_Extracted entries:_
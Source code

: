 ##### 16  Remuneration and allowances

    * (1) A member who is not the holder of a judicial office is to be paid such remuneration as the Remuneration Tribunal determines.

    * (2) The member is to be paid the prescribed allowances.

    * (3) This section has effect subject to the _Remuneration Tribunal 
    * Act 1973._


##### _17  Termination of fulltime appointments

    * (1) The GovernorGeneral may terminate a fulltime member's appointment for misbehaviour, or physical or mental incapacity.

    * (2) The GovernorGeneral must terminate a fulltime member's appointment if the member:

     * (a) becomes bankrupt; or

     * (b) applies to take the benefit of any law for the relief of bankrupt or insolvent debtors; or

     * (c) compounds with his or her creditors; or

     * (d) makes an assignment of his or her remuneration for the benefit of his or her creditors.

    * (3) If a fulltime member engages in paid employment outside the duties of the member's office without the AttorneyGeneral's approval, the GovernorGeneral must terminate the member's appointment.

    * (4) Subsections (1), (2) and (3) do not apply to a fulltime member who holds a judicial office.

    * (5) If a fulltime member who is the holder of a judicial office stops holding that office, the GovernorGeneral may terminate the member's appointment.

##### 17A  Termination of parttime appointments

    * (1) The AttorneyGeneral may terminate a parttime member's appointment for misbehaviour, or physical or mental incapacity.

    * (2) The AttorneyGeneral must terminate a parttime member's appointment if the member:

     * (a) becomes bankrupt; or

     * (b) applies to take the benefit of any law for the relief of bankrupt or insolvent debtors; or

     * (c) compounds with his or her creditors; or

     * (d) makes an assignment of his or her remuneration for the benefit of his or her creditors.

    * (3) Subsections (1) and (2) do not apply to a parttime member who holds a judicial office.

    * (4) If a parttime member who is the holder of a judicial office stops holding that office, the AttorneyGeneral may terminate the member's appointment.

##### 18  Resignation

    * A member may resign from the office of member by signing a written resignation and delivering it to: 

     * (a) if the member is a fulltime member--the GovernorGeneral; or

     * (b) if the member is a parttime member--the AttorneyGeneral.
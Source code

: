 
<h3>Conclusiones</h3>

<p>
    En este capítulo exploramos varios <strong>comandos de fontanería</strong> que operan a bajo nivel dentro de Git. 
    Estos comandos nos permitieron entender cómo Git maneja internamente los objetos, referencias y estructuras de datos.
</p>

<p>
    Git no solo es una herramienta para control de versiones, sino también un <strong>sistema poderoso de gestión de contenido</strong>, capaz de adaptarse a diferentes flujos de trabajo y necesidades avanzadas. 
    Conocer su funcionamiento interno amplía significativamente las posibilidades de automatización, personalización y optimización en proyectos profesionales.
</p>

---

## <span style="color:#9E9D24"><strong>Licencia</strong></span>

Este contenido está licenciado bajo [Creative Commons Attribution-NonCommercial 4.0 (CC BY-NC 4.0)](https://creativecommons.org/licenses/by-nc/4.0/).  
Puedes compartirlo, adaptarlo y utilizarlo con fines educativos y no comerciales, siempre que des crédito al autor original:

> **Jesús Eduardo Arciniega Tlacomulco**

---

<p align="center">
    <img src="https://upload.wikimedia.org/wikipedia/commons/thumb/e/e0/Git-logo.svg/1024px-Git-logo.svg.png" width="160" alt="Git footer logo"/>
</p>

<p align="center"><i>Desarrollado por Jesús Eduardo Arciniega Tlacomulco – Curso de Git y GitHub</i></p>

_What is being asked:_ Only the lines holding the string "incapacity" are needed; copy each of them from the material above.

_Written response:_
    * (1) The GovernorGeneral may terminate a fulltime member's appointment for misbehaviour, or physical or mental incapacity.
    * (1) The AttorneyGeneral may terminate a parttime member's appointment for misbehaviour, or physical or mental incapacity.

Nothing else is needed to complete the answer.